Itaupuaçu, 29 de setembro de 2042
No setembro de vinte e dois, pouco tempo antes do início do ano letivo, enviei ao João Costa uma mensagem por e-mail (lembrais-vos dessa ferramenta digital, que permitia enviar e receber mensagens?) e lhe pedi que dela desse conhecimento ao António Leite, seu secretário de educação.
Acreditava que eles seriam dignos da minha lealdade, que fossem pessoas de bem. Não as “pessoas de bem” de um personagem trágico de nome Ventura, mas seres humanos que, beneficiando do exercício do poder, o pusessem ao serviço de uma nova educação.
Não obtive resposta à mensagem, talvez porque eu tivesse utilizado o endereço de professor e não o de ministro. O João estava ministro da educação, não era ministro. Antes, havia estado secretário, tal como o António. E, após o desempenho desse cargo, ambos voltariam, respetivamente, para a academia e para a administração.

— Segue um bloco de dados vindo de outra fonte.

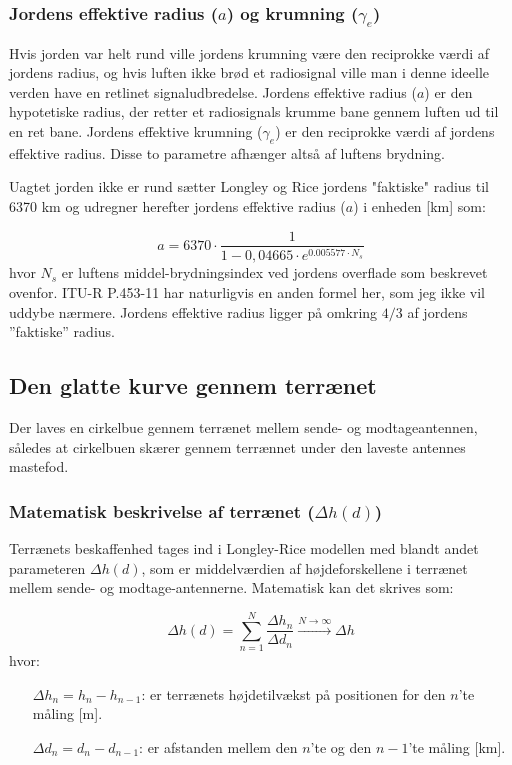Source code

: \subsubsection{Jordens effektive radius ($a$) og krumning ($\gamma_e$)}
Hvis jorden var helt rund ville jordens krumning være den reciprokke værdi af jordens radius, og hvis luften ikke brød et radiosignal ville man i denne ideelle verden have en retlinet signaludbredelse. Jordens effektive radius ($a$) er den hypotetiske radius, der retter et radiosignals krumme bane gennem luften ud til en ret bane. Jordens effektive krumning ($\gamma_e$) er den reciprokke værdi af jordens effektive radius. Disse to parametre afhænger altså af luftens brydning.
\par
Uagtet jorden ikke er rund sætter Longley og Rice jordens "faktiske" radius til 6370 km og udregner herefter jordens effektive radius ($a$) i enheden [km] som:

\begin{equation}
a = 6370 \cdot \frac{1}{1-0,04665 \cdot e^{0.005577 \cdot N_s}}
\end{equation}
hvor $N_s$ er luftens middel-brydningsindex ved jordens overflade som beskrevet ovenfor. ITU-R P.453-11 har naturligvis en anden formel her, som jeg ikke vil uddybe nærmere. Jordens effektive radius ligger på omkring $4/3$ af jordens ''faktiske'' radius.

\subsection{Den glatte kurve gennem terrænet}
Der laves en cirkelbue gennem terrænet mellem sende- og modtageantennen, således at cirkelbuen skærer gennem terrænnet under den laveste antennes mastefod. 

\subsubsection{Matematisk beskrivelse af terrænet ($\Delta h(d)$)}
Terrænets beskaffenhed tages ind i Longley-Rice modellen med blandt andet parameteren $\Delta h(d)$, som er middelværdien af højdeforskellene i terrænet mellem sende- og modtage-antennerne. Matematisk kan det skrives som:

\begin{equation}
\Delta h(d) = \sum\limits_{n=1}^N \frac{\Delta h_n}{\Delta d_n} \xrightarrow {N\rightarrow \infty} \Delta h
\end{equation}
hvor:
\begin{itemize}
	\item [$\Delta h_n = h_n - h_{n-1}$:] er terrænets højdetilvækst på positionen for den $n$'te måling [m]. 
	\item [$\Delta d_n = d_n - d_{n-1}$:] er afstanden mellem den $n$'te og den $n-1$'te måling [km]. 
\end{itemize}

\FloatBarrier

O João era formado em Linguística e compensava com sensibilidade e intuição pedagógica carências de conhecimento no domínio das ciências da educação. Por essa razão, o admirava enquanto pessoa e lhe manifestava solidariedade, enquanto se mantivesse no cargo de ministro.
Sendo escuteiro, o exercício do seu mandato refletia a aplicação de princípios em tudo idênticos àqueles que o vosso avô adotara. Daí que merecesse a minha colaboração, acaso em algo eu pudesse ser útil. O escutismo visava fazer com que o jovem assumisse o seu próprio crescimento, tornando-se exemplo de fraternidade, lealdade, altruísmo.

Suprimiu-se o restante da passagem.